Source records:
+===+

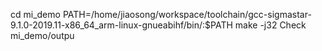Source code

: cd mi_demo
PATH=/home/jiaosong/workspace/toolchain/gcc-sigmastar-9.1.0-2019.11-x86_64_arm-linux-gnueabihf/bin/:$PATH make -j32
Check mi_demo/outpu

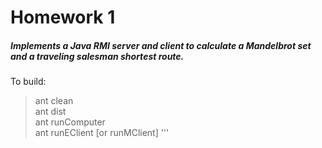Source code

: # Homework 1  
##### Implements a Java RMI server and client to calculate a Mandelbrot set and a traveling salesman shortest route.  
  
To build:  
  
> ant clean  
> ant dist  
> ant runComputer  
> ant runEClient [or runMClient]
'''
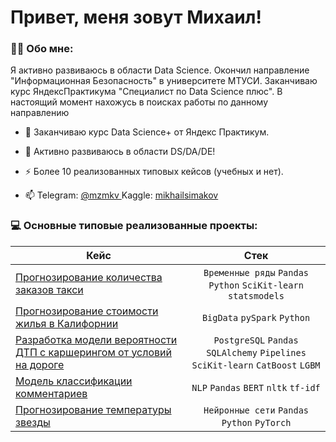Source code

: # Привет, меня зовут Михаил!

### :man_technologist: Обо мне:

Я активно развиваюсь в области Data Science. Окончил направление "Информационная Безопасность" в университете МТУСИ. Заканчиваю курс ЯндексПрактикума "Специалист по Data Science плюс".  В настоящий момент нахожусь в поисках работы по данному направлению


- :telescope: Заканчиваю курс Data Science+ от Яндекс Практикум.

- :seedling: Активно развиваюсь в области DS/DA/DE!

- :zap: Более 10 реализованных типовых кейсов (учебных и нет).

- :mailbox: Telegram: <a href="https://t.me/mzmkv/"> @mzmkv </a> Kaggle: <a href="https://www.kaggle.com/mikhailsimakov"> mikhailsimakov </a>

### 💻 Основные типовые реализованные проекты:

| Кейс                                                            | Стек              |
| ----------------------------------------------------------------| :---------------: |
| <a href="https://github.com/msmkv/time-rows_taxi">Прогнозирование количества заказов такси</a>| `Временные ряды` `Pandas` `Python` `SciKit-learn` `statsmodels` |
| <a href="https://github.com/msmkv/house_pricing_spark">Прогнозирование стоимости жилья в Калифорнии</a>| `BigData` `pySpark` `Python` |
| <a href="https://github.com/msmkv/dtp_carshare">Разработка модели вероятности ДТП с каршерингом от условий на дороге</a>| `PostgreSQL` `Pandas` `SQLAlchemy` `Pipelines` `SciKit-learn` `CatBoost` `LGBM` |
| <a href="https://github.com/msmkv/nlp_comment_classify">Модель классификации комментариев</a>| `NLP` `Pandas` `BERT` `nltk` `tf-idf` |
| <a href="https://github.com/msmkv/stars_pytorch">Прогнозирование температуры звезды</a>| `Нейронные сети` `Pandas` `Python` `PyTorch` |



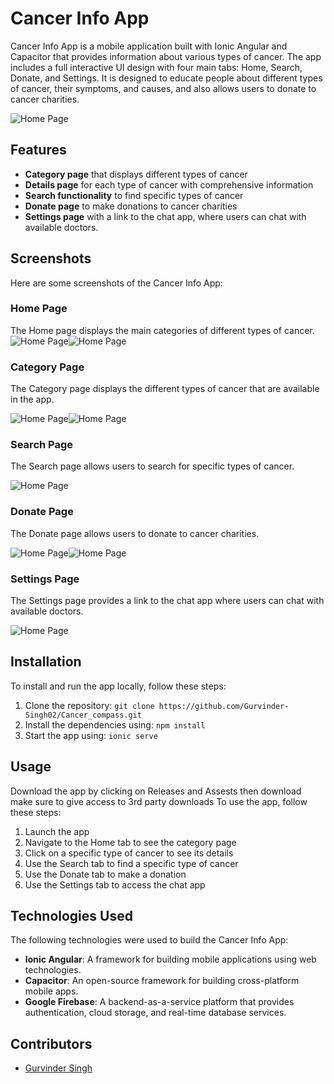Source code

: # Cancer Info App

Cancer Info App is a mobile application built with Ionic Angular and Capacitor that provides information about various types of cancer. The app includes a full interactive UI design with four main tabs: Home, Search, Donate, and Settings. It is designed to educate people about different types of cancer, their symptoms, and causes, and also allows users to donate to cancer charities.

![Home Page](ScreenShots/mockup.png)


## Features

- **Category page** that displays different types of cancer
- **Details page** for each type of cancer with comprehensive information
- **Search functionality** to find specific types of cancer
- **Donate page** to make donations to cancer charities
- **Settings page** with a link to the chat app, where users can chat with available doctors.

## Screenshots

Here are some screenshots of the Cancer Info App:

### Home Page

The Home page displays the main categories of different types of cancer.
![Home Page](ScreenShots/home.jpg)![Home Page](ScreenShots/home1.jpg)


### Category Page

The Category page displays the different types of cancer that are available in the app.

![Home Page](ScreenShots/category.jpg)![Home Page](ScreenShots/category1.jpg)


### Search Page

The Search page allows users to search for specific types of cancer.

![Home Page](ScreenShots/search.jpg)

### Donate Page

The Donate page allows users to donate to cancer charities.

![Home Page](ScreenShots/donate.jpg)![Home Page](ScreenShots/donate1.jpg)

### Settings Page

The Settings page provides a link to the chat app where users can chat with available doctors.

![Home Page](ScreenShots/settings.jpg)

## Installation

To install and run the app locally, follow these steps:

1. Clone the repository: `git clone https://github.com/Gurvinder-Singh02/Cancer_compass.git`
2. Install the dependencies using: `npm install`
3. Start the app using: `ionic serve`

## Usage
Download the app by clicking on Releases and Assests then download make sure to give access to 3rd party downloads
To use the app, follow these steps:

1. Launch the app
2. Navigate to the Home tab to see the category page
3. Click on a specific type of cancer to see its details
4. Use the Search tab to find a specific type of cancer
5. Use the Donate tab to make a donation
6. Use the Settings tab to access the chat app

## Technologies Used

The following technologies were used to build the Cancer Info App:

- **Ionic Angular**: A framework for building mobile applications using web technologies.
- **Capacitor**: An open-source framework for building cross-platform mobile apps.
- **Google Firebase**: A backend-as-a-service platform that provides authentication, cloud storage, and real-time database services.


## Contributors

- [Gurvinder Singh](https://github.com/Gurvinder-Singh02/)
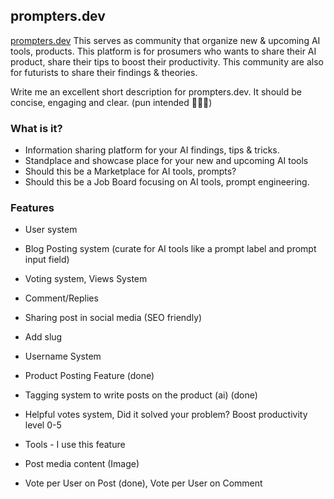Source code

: ## prompters.dev
[prompters.dev](https://prompters.dev)
This serves as community that organize new & upcoming AI tools, products. This platform is for prosumers who wants to share their AI product, share their tips to boost their productivity. This community are also for futurists to share their findings & theories.

Write me an excellent short description for prompters.dev. It should be concise, engaging and clear. (pun intended 🧑‍💻🤖)

###  What is it?
- Information sharing platform for your AI findings, tips & tricks.
- Standplace and showcase place for your new and upcoming AI tools
- Should this be a Marketplace for AI tools, prompts?
- Should this be a Job Board focusing on AI tools, prompt engineering.

### Features
- User system

- Blog Posting system (curate for AI tools like a prompt label and prompt input field)
- Voting system, Views System
- Comment/Replies
- Sharing post in social media (SEO friendly)
- Add slug

- Username System

- Product Posting Feature (done)
- Tagging system to write posts on the product (ai) (done)
- Helpful votes system, Did it solved your problem? Boost productivity level 0-5
- Tools - I use this feature
- Post media content (Image)
- Vote per User on Post (done), Vote per User on Comment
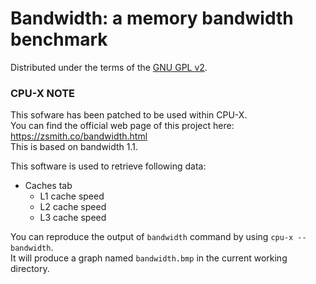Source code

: # Bandwidth: a memory bandwidth benchmark

Distributed under the terms of the [GNU GPL v2](https://raw.githubusercontent.com/X0rg/CPU-X/master/src/bandwidth/COPYING.txt).


### CPU-X NOTE

This sofware has been patched to be used within CPU-X.  
You can find the official web page of this project here: https://zsmith.co/bandwidth.html  
This is based on bandwidth 1.1.

This software is used to retrieve following data:
* Caches tab
  * L1 cache speed
  * L2 cache speed
  * L3 cache speed

You can reproduce the output of `bandwidth` command by using `cpu-x --bandwidth`.  
It will produce a graph named `bandwidth.bmp` in the current working directory.
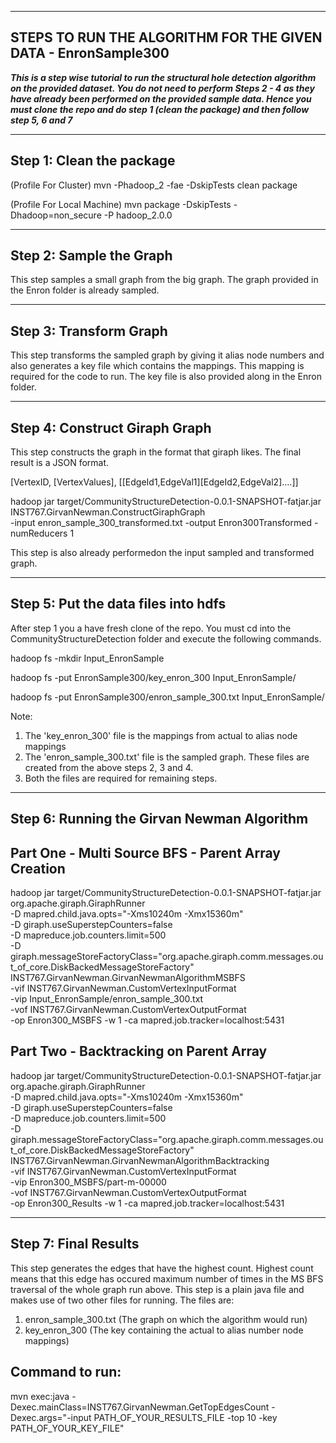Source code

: ------------------------------------------------------------------------------
STEPS TO RUN THE ALGORITHM FOR THE GIVEN DATA - EnronSample300
------------------------------------------------------------------------------


<B><I>This is a step wise tutorial to run the structural hole detection algorithm on the provided dataset. You do not need to perform Steps 2 - 4 as they have already been performed on the provided sample data. Hence you must clone the repo and do step 1 (clean the package) and then follow step 5, 6 and 7</I></B>

--------------------------
Step 1: Clean the package
--------------------------

(Profile For Cluster)
mvn -Phadoop_2 -fae -DskipTests clean package 

(Profile For Local Machine)
mvn package -DskipTests -Dhadoop=non_secure -P hadoop_2.0.0 


-------------------------
Step 2: Sample the Graph
-------------------------

This step samples a small graph from the big graph. The graph provided in the Enron folder is already sampled.

------------------------
Step 3: Transform Graph
------------------------

This step transforms the sampled graph by giving it alias node numbers and also generates a key file which contains the mappings. This mapping is required for the code to run. The key file is also provided along in the Enron folder.

--------------------------------
Step 4: Construct Giraph Graph
--------------------------------

This step constructs the graph in the format that giraph likes. The final result is a JSON format. 

[VertexID, [VertexValues], [[EdgeId1,EdgeVal1][EdgeId2,EdgeVal2]....]]

hadoop jar target/CommunityStructureDetection-0.0.1-SNAPSHOT-fatjar.jar INST767.GirvanNewman.ConstructGiraphGraph \
  -input enron_sample_300_transformed.txt -output Enron300Transformed -numReducers 1
  
This step is also already performedon the input sampled and transformed graph.

--------------------------------------
Step 5: Put the data files into hdfs
--------------------------------------

After step 1 you a have fresh clone of the repo. You must cd into the CommunityStructureDetection folder and execute the following commands.

hadoop fs -mkdir Input_EnronSample

hadoop fs -put EnronSample300/key_enron_300 Input_EnronSample/

hadoop fs -put EnronSample300/enron_sample_300.txt Input_EnronSample/

Note: 

1. The 'key_enron_300' file is the mappings from actual to alias node mappings
2. The 'enron_sample_300.txt' file is the sampled graph. These files are created from the above steps 2, 3 and 4.
3. Both the files are required for remaining steps.

  
--------------------------------------------
Step 6: Running the Girvan Newman Algorithm
--------------------------------------------

Part One - Multi Source BFS - Parent Array Creation
-------------------------------------------------------


hadoop jar target/CommunityStructureDetection-0.0.1-SNAPSHOT-fatjar.jar org.apache.giraph.GiraphRunner \
-D mapred.child.java.opts="-Xms10240m -Xmx15360m" \
-D giraph.useSuperstepCounters=false \
-D mapreduce.job.counters.limit=500 \
-D giraph.messageStoreFactoryClass="org.apache.giraph.comm.messages.out_of_core.DiskBackedMessageStoreFactory" \
INST767.GirvanNewman.GirvanNewmanAlgorithmMSBFS \
-vif INST767.GirvanNewman.CustomVertexInputFormat \
-vip Input_EnronSample/enron_sample_300.txt \
-vof INST767.GirvanNewman.CustomVertexOutputFormat \
-op Enron300_MSBFS -w 1 -ca mapred.job.tracker=localhost:5431


Part Two - Backtracking on Parent Array
-----------------------------------------


hadoop jar target/CommunityStructureDetection-0.0.1-SNAPSHOT-fatjar.jar org.apache.giraph.GiraphRunner \
-D mapred.child.java.opts="-Xms10240m -Xmx15360m" \
-D giraph.useSuperstepCounters=false \
-D mapreduce.job.counters.limit=500 \
-D giraph.messageStoreFactoryClass="org.apache.giraph.comm.messages.out_of_core.DiskBackedMessageStoreFactory" \
INST767.GirvanNewman.GirvanNewmanAlgorithmBacktracking \
-vif INST767.GirvanNewman.CustomVertexInputFormat \
-vip Enron300_MSBFS/part-m-00000 \
-vof INST767.GirvanNewman.CustomVertexOutputFormat \
-op Enron300_Results -w 1 -ca mapred.job.tracker=localhost:5431


------------------------
Step 7: Final Results
------------------------

This step generates the edges that have the highest count. Highest count means that this edge has occured maximum number of times in the MS BFS traversal of the whole graph run above. This step is a plain java file and makes use of two other files for running. The files are:

1. enron_sample_300.txt (The graph on which the algorithm would run)
2. key_enron_300 (The key containing the actual to alias number node mappings)

Command to run:
----------------

mvn exec:java -Dexec.mainClass=INST767.GirvanNewman.GetTopEdgesCount -Dexec.args="-input PATH_OF_YOUR_RESULTS_FILE -top 10 -key PATH_OF_YOUR_KEY_FILE"









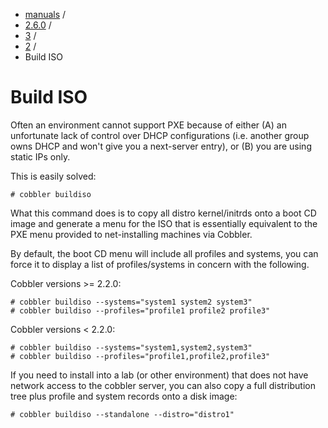 

<!-- begin content -->

<div id="wrap" class="container">
 <div class="row">
  <div class="span8">
<ul class="breadcrumb"><li><a href="/manuals">manuals</a> <span class="divider">/</span></li><li><a href="/manuals/2.6.0">2.6.0</a> <span class="divider">/</span></li><li><a href="/manuals/2.6.0/3_-_General_Topics.html">3</a> <span class="divider">/</span></li><li><a href="/manuals/2.6.0/3/2_-_Cobbler_Direct_Commands.html">2</a> <span class="divider">/</span></li><li class="active">Build ISO</li></ul>
   <h1>Build ISO</h1>
<p>Often an environment cannot support PXE because of either (A) an
unfortunate lack of control over DHCP configurations (i.e. another
group owns DHCP and won't give you a next-server entry), or (B) you
are using static IPs only.</p>

<p>This is easily solved:</p>

<pre><code># cobbler buildiso
</code></pre>

<p>What this command does is to copy all distro kernel/initrds onto a
boot CD image and generate a menu for the ISO that is essentially
equivalent to the PXE menu provided to net-installing machines via
Cobbler.</p>

<p>By default, the boot CD menu will include all profiles and systems,
you can force it to display a list of profiles/systems in concern
with the following.</p>

<p>Cobbler versions >= 2.2.0:</p>

<pre><code># cobbler buildiso --systems="system1 system2 system3"
# cobbler buildiso --profiles="profile1 profile2 profile3"
</code></pre>

<p>Cobbler versions &lt; 2.2.0:</p>

<pre><code># cobbler buildiso --systems="system1,system2,system3"
# cobbler buildiso --profiles="profile1,profile2,profile3"
</code></pre>

<p>If you need to install into a lab (or other environment) that does not have network
access to the cobbler server, you can also copy a full distribution tree plus profile
and system records onto a disk image:</p>

<pre><code># cobbler buildiso --standalone --distro="distro1"
</code></pre>
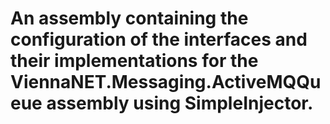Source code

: ﻿# An assembly containing the configuration of the interfaces and their implementations for the ViennaNET.Messaging.ActiveMQQueue assembly using SimpleInjector.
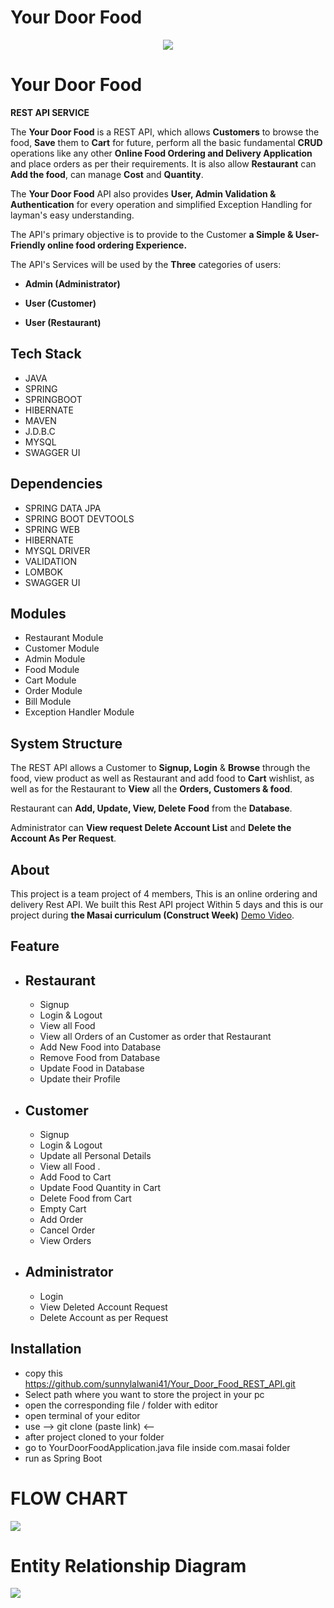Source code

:# Your Door Food

<p align="center">
    <img src="YourDoorFood/Detail/Your Door Food.jpg" />
<!--     <img src="https://user-images.githubusercontent.com/107456964/220406389-20f8b8d8-ac28-4c2a-b5ed-95f6e1d9afa0.jpg"> -->
</p>  

# Your Door Food

 **REST API SERVICE**

The **Your Door Food** is a REST API, which allows **Customers** to browse the food, **Save** them to **Cart** for future, perform all the basic fundamental **CRUD** operations like any other **Online Food Ordering and Delivery Application** and place orders as per their requirements. It is also allow **Restaurant** can **Add the food**, can manage **Cost** and **Quantity**.

The **Your Door Food** API also provides **User, Admin Validation & Authentication** for every operation and simplified Exception Handling for layman's easy understanding. 

The API's primary objective is to provide to the Customer  **a Simple & User-Friendly online food ordering Experience.**

The API's Services  will be used by the **Three** categories of users:

- **Admin (Administrator)**

- **User (Customer)** 

- **User (Restaurant)** 
## Tech Stack

- JAVA
- SPRING
- SPRINGBOOT
- HIBERNATE
- MAVEN
- J.D.B.C
- MYSQL
- SWAGGER UI

## Dependencies

- SPRING DATA JPA
- SPRING BOOT DEVTOOLS
- SPRING WEB
- HIBERNATE
- MYSQL DRIVER
- VALIDATION
- LOMBOK
- SWAGGER UI

## Modules

- Restaurant Module
- Customer Module
- Admin Module
- Food Module
- Cart Module 
- Order Module
- Bill Module
- Exception Handler Module


## System Structure

The REST API allows a Customer to **Signup, Login** & **Browse** through the food, view product as well as Restaurant and add food to **Cart** wishlist, as well as for the Restaurant to **View** all the **Orders, Customers & food**.

Restaurant can **Add, Update, View, Delete** **Food**  from the **Database**.

Administrator can **View request Delete Account List** and **Delete the Account As Per Request**.

## About
This project is a team project of 4 members, This is an online ordering and delivery Rest API. We built this Rest API project Within 5 days and this is our project during **the Masai curriculum (Construct Week)** [Demo Video](https://drive.google.com/file/d/1URK-TPSboVi9UFAYG8AROuHEMNi-4vzr/view).

## Feature
- Restaurant
    - 
    - Signup
    - Login & Logout
    - View all Food
    - View all Orders of an Customer as order that Restaurant
    - Add New Food into Database
    - Remove Food from Database
    - Update Food in Database 
    - Update their Profile

- Customer
    -
    - Signup 
    - Login & Logout
    - Update all Personal Details 
    - View all Food .
    - Add Food to Cart
    - Update Food Quantity in Cart 
    - Delete Food from Cart
    - Empty Cart
    - Add Order
    - Cancel Order
    - View Orders

- Administrator
    -
    - Login
    - View Deleted Account Request
    - Delete Account as per Request

## Installation

- copy this https://github.com/sunnylalwani41/Your_Door_Food_REST_API.git
- Select path where you want to store the project in your pc
- open the corresponding file / folder with editor
- open terminal of your editor
- use  --> git clone (paste link) <-- 
- after project cloned to your folder
- go to YourDoorFoodApplication.java file inside com.masai folder
- run as Spring Boot

# FLOW CHART

<img src="YourDoorFood/Detail/Flow_Chart.jpg" />
<!-- ![FlowChartYourDoorFood](https://user-images.githubusercontent.com/107456964/220468355-2e96143c-3811-433b-ae7a-a7f97d00fa53.jpg) -->

# Entity Relationship Diagram

<img src="YourDoorFood/Detail/Your Door Food Entity Relationship Diagram.jpg" />
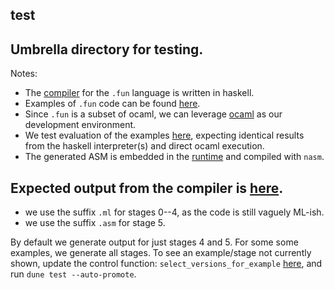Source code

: ## test

## Umbrella directory for testing.

Notes:
- The [compiler](../haskell/README.md) for the `.fun` language is written in haskell.
- Examples of `.fun` code can be found [here](examples/README.md).
- Since `.fun` is a subset of ocaml, we can leverage [ocaml](../ocaml/README.md) as our development environment.
- We test evaluation of the examples [here](evaluation/README.md), expecting identical results from the haskell interpreter(s) and direct ocaml execution.
- The generated ASM is embedded in the [runtime](../x86/runtime.asm) and compiled with `nasm`.

## Expected output from the compiler is [here](expected).
- we use the suffix `.ml` for stages 0--4, as the code is still vaguely ML-ish.
- we use the suffix `.asm` for stage 5.

By default we generate output for just stages 4 and 5. For some some examples, we generate all stages.
To see an example/stage not currently shown, update the control function:
`select_versions_for_example` [here](compile-examples/generate/main.ml), and run `dune test --auto-promote`.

+===+

■ **TASK GOAL**
In the records above, find the line with "memory bandwidth benchmark"; write out exactly that line and each one after it, stopping after the line with "L3 cache speed".

■ **EXERCISE RESPONSE**
: # Bandwidth: a memory bandwidth benchmark

Distributed under the terms of the [GNU GPL v2](https://raw.githubusercontent.com/X0rg/CPU-X/master/src/bandwidth/COPYING.txt).


### CPU-X NOTE

This sofware has been patched to be used within CPU-X.  
You can find the official web page of this project here: https://zsmith.co/bandwidth.html  
This is based on bandwidth 1.1.

This software is used to retrieve following data:
* Caches tab
  * L1 cache speed
  * L2 cache speed
  * L3 cache speed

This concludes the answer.